Applying best practices
The first step in implementing these best practices is to come up with a plan, which requires an understanding of your business needs. This starts with understanding how your business groups divide up, what resources your users require access to, and how the two intersect.
Global groups for business roles can be as straightforward as one per business group (sales, engineering, HR, IT, executives) or subdivided as necessary (sales team, sales leads, sales management). The level you break roles down into depends entirely on the resources and level of access needed for these users to perform their job. Fortunately, these groups are easy to expand on as business needs change, so while there’s certainly value in planning out your needs and building in some flexibility for growth, it’s not something you need to overthink.
Domain local groups used to manage the permission and access side of the equation are a little more straightforward. Generally, for things like files and folders, there are only a few potential permission levels, and in most cases this can be broken down into things like read only, read and write, and full control. Creating a new file store will necessitate a new set of domain local groups, but once this framework is built, you’ll only need to add a few roles as group members rather than individual users. Applications and other resource types that leverage Active Directory groups can potentially add complexity, but that really depends on the application.
The glue that holds all this together is adding your global groups – which manage the role aspect of your strategy – as members of the domain local groups necessary for that role to receive the appropriate permissions for those users. For example: sales users may require the ability to view documents owned by the engineering team, so sales users would be placed in a global group, which would be given membership in a domain local group providing read-only access to engineering files. The same sales user group could be a member of a domain local group which provides read-write permissions to sales files, as well as any other permission group appropriate for their job role. New users would be placed in the group appropriate for their job role and automatically gain permission to any number of resources required for their job function.

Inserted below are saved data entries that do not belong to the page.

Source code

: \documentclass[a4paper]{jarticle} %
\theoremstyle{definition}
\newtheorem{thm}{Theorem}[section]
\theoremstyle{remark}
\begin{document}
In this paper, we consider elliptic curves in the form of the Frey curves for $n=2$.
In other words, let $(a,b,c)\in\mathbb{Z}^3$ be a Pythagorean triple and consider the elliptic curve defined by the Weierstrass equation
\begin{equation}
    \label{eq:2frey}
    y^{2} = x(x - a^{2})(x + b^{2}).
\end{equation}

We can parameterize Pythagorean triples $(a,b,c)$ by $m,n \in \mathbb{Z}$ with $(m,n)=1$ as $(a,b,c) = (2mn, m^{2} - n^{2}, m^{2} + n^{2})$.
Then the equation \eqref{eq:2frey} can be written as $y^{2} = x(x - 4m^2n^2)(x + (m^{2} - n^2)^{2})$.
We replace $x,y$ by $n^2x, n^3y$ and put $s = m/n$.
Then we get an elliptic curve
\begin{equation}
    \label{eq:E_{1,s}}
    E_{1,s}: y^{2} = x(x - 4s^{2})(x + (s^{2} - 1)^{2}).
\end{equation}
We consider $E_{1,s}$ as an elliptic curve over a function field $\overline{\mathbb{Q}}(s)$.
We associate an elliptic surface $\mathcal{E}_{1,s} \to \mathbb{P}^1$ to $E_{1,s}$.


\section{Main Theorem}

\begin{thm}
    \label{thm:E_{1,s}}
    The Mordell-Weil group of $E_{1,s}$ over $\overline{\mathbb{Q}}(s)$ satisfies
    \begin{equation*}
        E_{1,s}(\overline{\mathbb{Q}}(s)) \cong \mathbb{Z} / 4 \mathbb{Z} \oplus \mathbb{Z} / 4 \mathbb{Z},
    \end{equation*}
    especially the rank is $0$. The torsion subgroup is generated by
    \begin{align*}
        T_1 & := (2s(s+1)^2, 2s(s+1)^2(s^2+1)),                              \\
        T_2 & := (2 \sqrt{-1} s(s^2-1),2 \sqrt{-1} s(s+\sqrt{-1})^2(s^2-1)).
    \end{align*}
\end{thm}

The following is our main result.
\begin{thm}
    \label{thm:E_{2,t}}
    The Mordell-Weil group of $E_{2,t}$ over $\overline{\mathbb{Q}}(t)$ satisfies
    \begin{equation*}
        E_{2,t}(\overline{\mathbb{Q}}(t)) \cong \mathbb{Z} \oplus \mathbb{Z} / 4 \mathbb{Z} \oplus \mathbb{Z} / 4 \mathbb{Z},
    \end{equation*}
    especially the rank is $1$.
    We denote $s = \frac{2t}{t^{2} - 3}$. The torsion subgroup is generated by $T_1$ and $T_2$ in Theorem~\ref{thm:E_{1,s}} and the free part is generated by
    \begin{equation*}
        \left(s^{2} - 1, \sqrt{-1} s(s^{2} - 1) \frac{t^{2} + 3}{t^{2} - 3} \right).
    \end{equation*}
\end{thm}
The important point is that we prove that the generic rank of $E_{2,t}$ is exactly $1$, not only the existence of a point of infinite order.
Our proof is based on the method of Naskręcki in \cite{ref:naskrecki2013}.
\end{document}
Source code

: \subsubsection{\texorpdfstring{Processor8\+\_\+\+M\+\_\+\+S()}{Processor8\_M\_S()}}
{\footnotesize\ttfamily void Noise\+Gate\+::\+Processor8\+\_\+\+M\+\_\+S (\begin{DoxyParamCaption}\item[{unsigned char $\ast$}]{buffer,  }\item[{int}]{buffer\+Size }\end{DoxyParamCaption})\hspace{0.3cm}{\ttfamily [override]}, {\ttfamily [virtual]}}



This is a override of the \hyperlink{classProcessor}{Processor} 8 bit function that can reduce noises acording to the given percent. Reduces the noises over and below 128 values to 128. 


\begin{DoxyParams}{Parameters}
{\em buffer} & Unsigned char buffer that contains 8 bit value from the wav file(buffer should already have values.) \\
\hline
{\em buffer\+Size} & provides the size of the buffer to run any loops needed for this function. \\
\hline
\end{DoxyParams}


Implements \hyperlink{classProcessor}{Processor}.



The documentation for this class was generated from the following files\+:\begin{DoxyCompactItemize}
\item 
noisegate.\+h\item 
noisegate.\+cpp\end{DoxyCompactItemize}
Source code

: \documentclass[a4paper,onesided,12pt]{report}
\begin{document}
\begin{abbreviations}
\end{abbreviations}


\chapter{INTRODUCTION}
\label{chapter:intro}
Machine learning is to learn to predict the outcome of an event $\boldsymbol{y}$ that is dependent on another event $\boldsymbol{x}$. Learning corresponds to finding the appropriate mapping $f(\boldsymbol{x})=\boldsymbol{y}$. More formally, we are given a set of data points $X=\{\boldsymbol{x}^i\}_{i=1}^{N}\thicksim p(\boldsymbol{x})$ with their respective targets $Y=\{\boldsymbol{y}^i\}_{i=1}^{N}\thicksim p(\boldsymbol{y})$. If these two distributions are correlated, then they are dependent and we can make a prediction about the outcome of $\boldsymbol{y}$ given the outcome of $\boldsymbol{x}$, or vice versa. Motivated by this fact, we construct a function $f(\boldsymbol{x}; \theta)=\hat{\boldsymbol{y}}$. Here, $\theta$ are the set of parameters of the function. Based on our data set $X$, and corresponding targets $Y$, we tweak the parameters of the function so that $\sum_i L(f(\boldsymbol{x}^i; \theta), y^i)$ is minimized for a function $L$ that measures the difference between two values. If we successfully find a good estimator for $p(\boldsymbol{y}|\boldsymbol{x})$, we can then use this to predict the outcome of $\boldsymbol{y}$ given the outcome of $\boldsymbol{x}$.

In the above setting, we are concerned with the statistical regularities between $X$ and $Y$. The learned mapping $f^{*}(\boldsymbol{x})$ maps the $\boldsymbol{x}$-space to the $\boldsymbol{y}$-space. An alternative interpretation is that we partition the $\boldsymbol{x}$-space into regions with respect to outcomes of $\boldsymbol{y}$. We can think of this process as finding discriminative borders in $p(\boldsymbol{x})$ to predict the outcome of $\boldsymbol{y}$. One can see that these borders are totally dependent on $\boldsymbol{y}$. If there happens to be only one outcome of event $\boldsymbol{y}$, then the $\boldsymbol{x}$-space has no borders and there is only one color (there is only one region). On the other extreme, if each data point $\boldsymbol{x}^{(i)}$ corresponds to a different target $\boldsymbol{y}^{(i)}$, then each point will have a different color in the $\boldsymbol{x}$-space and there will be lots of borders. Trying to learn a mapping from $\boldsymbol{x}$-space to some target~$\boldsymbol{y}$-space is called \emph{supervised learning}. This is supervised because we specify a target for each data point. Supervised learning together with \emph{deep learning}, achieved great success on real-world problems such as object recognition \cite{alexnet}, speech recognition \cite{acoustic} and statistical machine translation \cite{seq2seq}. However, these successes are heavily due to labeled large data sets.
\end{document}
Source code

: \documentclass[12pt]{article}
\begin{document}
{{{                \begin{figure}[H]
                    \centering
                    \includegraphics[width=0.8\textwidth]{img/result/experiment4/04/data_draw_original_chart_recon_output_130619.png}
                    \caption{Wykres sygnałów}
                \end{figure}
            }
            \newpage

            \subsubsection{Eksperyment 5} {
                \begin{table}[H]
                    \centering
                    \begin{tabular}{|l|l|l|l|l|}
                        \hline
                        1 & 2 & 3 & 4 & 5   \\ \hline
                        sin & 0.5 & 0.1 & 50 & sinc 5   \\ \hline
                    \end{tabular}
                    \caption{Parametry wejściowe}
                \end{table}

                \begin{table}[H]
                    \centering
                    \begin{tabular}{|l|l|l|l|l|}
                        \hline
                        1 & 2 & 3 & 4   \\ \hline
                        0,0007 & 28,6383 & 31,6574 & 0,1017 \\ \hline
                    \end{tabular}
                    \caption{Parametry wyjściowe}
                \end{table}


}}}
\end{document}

Universal groups come into play only in Active Directory forests with multiple domains where users from one domain require access to resources in another domain. Where global groups define business roles and domain local groups correspond to permissions, universal groups can be thought of as a second layer to the business role to enhance cross-domain functionality. This strategy becomes particularly useful for performance reasons if universal group membership caching is enabled within your global catalog servers.
A final recommendation that will save your sanity is to establish a standard naming convention for each of your group types. Something like Gl-SalesTeam (group scope and job function) or SalesTeam-Role (job function and group type) helps identify both the purpose of the group and the business group that it supports. Permission groups may require a bit more detail in order to be fully descriptive, as there are a wide range of resources they could correspond to. For example, ACL-Files-Engineering-RW (access control list providing read-write access to the engineering file share) or ACL-LocalAdmin-Server1 (for local admin privileges to server1). Naming conventions will help streamline all aspects of the maintenance process, including searching and reviewing user access, and potentially automation.